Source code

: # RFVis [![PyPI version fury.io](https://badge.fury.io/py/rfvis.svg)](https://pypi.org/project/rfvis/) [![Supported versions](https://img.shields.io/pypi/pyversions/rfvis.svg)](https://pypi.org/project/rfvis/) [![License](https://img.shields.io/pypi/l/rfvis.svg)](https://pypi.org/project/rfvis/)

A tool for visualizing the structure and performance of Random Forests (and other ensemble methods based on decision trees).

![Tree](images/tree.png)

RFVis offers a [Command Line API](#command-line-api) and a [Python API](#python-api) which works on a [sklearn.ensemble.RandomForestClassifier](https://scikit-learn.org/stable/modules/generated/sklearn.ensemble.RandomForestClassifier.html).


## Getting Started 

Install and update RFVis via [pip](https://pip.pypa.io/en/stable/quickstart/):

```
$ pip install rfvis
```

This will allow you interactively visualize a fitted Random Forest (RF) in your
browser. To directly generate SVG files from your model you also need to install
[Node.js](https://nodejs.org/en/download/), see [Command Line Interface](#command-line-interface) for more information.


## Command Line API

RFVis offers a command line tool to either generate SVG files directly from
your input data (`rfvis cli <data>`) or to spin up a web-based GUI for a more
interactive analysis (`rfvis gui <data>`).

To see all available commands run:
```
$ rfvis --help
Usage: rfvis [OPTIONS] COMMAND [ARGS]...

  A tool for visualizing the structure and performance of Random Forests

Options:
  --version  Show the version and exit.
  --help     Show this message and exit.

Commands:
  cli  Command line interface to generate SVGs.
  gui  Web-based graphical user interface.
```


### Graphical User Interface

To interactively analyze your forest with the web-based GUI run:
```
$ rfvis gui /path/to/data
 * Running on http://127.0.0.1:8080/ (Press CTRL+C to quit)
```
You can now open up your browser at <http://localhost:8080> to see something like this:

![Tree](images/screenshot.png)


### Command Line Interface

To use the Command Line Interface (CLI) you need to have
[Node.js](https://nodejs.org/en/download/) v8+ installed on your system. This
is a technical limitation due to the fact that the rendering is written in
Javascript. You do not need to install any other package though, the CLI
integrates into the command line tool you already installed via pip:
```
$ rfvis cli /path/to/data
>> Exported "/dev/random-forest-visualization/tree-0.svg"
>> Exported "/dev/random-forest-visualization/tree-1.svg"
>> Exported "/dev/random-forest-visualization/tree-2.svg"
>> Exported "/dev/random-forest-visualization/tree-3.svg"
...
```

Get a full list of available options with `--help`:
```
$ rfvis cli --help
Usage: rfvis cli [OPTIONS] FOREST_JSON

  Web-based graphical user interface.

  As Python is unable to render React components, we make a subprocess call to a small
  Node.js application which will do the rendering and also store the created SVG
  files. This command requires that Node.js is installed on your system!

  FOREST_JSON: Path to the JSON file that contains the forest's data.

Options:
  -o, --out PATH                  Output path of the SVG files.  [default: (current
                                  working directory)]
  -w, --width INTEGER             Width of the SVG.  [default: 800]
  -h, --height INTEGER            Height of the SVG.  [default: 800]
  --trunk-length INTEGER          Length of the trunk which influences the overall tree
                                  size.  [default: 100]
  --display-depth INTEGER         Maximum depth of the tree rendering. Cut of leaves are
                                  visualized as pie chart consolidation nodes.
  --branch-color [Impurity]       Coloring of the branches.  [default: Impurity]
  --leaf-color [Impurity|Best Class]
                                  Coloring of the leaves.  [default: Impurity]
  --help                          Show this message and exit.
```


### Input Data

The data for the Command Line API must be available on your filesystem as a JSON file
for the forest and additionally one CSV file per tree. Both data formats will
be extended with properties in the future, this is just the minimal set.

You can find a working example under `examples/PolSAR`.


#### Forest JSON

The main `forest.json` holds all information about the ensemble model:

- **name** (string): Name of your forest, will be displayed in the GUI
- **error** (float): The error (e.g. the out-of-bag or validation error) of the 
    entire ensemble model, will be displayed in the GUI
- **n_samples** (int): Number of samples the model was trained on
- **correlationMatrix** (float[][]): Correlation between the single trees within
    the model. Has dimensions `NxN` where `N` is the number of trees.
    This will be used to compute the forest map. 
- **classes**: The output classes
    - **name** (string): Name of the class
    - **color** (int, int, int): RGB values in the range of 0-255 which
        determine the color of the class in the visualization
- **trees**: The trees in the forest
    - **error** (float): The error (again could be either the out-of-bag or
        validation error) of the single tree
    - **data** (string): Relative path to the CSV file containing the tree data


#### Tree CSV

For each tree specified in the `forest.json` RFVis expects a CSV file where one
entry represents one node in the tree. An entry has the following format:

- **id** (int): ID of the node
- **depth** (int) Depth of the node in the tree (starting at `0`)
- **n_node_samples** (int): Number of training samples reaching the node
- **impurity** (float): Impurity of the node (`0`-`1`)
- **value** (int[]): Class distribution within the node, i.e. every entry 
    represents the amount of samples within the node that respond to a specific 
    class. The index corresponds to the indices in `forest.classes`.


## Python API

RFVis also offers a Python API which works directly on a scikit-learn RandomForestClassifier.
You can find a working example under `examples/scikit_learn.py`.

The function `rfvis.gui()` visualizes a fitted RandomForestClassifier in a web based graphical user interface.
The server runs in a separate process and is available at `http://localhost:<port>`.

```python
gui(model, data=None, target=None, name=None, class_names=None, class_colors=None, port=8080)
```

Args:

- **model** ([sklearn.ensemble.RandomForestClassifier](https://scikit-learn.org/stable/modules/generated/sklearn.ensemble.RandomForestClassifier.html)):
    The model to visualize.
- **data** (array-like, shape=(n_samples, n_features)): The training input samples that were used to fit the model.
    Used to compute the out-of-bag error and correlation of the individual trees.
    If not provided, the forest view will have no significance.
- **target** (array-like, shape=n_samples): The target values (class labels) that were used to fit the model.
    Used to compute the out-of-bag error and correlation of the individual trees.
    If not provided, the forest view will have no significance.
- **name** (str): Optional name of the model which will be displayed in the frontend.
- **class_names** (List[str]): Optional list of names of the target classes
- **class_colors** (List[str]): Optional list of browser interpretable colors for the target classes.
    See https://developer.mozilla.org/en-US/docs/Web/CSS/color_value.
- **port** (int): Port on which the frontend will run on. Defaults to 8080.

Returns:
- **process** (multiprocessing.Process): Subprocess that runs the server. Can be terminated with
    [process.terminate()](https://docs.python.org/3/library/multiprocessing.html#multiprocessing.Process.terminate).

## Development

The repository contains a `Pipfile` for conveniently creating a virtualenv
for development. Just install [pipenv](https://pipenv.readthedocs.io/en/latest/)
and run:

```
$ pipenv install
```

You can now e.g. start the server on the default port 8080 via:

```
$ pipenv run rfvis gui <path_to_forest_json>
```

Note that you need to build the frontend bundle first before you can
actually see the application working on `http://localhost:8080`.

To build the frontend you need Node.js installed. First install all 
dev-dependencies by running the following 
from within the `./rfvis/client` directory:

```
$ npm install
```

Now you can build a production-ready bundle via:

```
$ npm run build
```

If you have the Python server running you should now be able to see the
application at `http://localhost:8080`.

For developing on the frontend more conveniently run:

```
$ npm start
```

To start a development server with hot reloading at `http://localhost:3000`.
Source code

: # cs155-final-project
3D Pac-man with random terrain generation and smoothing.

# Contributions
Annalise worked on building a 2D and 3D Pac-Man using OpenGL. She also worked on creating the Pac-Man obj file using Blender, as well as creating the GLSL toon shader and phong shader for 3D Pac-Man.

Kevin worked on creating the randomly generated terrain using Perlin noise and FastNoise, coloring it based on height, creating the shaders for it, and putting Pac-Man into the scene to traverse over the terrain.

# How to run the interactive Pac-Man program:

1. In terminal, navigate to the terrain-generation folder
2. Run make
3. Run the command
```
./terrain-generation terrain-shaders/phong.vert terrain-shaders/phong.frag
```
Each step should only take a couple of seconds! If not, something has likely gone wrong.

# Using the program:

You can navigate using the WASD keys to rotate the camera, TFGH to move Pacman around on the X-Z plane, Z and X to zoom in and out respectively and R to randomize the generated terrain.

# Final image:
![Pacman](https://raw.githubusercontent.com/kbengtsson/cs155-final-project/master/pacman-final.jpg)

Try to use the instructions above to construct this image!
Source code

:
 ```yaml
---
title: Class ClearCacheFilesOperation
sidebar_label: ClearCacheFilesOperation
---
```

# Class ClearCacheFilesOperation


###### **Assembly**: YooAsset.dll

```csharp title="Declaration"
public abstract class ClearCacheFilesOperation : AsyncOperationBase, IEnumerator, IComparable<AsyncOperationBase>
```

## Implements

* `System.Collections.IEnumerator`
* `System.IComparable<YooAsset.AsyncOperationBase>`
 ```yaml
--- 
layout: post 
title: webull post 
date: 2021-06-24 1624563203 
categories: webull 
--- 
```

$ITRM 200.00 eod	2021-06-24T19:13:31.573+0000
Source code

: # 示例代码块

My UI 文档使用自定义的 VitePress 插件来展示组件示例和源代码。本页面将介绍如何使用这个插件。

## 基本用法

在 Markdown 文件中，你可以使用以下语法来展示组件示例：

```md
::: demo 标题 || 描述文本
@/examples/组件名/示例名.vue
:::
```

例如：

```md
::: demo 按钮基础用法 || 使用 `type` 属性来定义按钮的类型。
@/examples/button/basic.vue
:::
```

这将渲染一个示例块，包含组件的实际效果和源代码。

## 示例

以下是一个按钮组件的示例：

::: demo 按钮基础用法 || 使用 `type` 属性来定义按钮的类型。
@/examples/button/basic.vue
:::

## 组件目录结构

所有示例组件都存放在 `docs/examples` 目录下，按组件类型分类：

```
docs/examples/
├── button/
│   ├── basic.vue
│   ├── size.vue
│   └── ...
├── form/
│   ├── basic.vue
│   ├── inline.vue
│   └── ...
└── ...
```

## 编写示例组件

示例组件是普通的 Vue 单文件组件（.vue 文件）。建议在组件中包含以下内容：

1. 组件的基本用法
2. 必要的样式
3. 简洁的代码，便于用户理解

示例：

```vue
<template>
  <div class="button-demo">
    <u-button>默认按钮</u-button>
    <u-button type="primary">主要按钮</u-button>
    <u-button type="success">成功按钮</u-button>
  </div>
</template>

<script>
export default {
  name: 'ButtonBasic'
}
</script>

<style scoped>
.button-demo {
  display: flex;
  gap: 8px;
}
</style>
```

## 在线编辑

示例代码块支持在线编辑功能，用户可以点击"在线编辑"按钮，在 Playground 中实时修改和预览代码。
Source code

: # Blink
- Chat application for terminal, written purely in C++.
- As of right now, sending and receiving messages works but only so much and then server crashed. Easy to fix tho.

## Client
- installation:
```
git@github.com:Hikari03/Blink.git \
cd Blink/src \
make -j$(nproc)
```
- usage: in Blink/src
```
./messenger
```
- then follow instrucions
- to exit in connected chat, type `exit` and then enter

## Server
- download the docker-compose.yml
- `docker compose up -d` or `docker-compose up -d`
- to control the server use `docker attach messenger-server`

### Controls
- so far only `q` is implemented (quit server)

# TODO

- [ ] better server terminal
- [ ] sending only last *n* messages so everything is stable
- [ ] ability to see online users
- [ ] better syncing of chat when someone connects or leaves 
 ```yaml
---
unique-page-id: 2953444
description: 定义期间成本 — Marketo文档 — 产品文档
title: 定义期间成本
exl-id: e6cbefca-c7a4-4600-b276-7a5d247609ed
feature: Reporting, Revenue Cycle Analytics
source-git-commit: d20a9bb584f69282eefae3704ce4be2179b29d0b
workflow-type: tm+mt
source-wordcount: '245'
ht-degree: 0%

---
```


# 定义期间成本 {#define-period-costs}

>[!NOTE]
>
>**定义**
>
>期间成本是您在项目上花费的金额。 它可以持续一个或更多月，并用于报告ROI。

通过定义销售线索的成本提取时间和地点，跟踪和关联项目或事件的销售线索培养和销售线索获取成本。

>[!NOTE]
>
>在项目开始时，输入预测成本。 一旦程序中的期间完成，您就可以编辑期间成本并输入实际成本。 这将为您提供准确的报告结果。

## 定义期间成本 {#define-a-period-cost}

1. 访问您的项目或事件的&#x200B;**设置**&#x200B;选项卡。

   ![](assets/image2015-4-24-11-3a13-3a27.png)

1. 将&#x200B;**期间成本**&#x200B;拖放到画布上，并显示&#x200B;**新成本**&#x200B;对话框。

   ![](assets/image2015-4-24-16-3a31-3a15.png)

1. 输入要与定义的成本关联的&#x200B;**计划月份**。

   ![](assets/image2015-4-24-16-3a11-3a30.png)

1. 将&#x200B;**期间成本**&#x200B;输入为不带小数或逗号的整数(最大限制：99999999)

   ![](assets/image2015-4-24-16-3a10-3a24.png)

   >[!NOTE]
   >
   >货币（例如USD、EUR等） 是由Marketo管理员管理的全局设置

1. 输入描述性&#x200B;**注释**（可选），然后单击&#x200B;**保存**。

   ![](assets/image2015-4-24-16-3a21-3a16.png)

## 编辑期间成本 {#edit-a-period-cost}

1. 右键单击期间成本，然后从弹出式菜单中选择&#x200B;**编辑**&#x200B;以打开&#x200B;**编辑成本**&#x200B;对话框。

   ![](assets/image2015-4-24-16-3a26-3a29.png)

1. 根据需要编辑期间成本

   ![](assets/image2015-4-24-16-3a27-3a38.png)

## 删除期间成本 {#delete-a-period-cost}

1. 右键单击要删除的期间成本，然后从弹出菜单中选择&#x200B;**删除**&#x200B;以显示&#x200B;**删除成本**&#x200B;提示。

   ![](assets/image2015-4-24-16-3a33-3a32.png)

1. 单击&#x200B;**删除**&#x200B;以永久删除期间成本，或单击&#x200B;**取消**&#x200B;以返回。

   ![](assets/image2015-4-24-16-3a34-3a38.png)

- - - - - - -

#### What needs to be done:
Return each line of the listing that holds the string "period".

#### Solution to the problem:
# 定义期间成本 {#define-period-costs}
## 定义期间成本 {#define-a-period-cost}
## 编辑期间成本 {#edit-a-period-cost}
## 删除期间成本 {#delete-a-period-cost}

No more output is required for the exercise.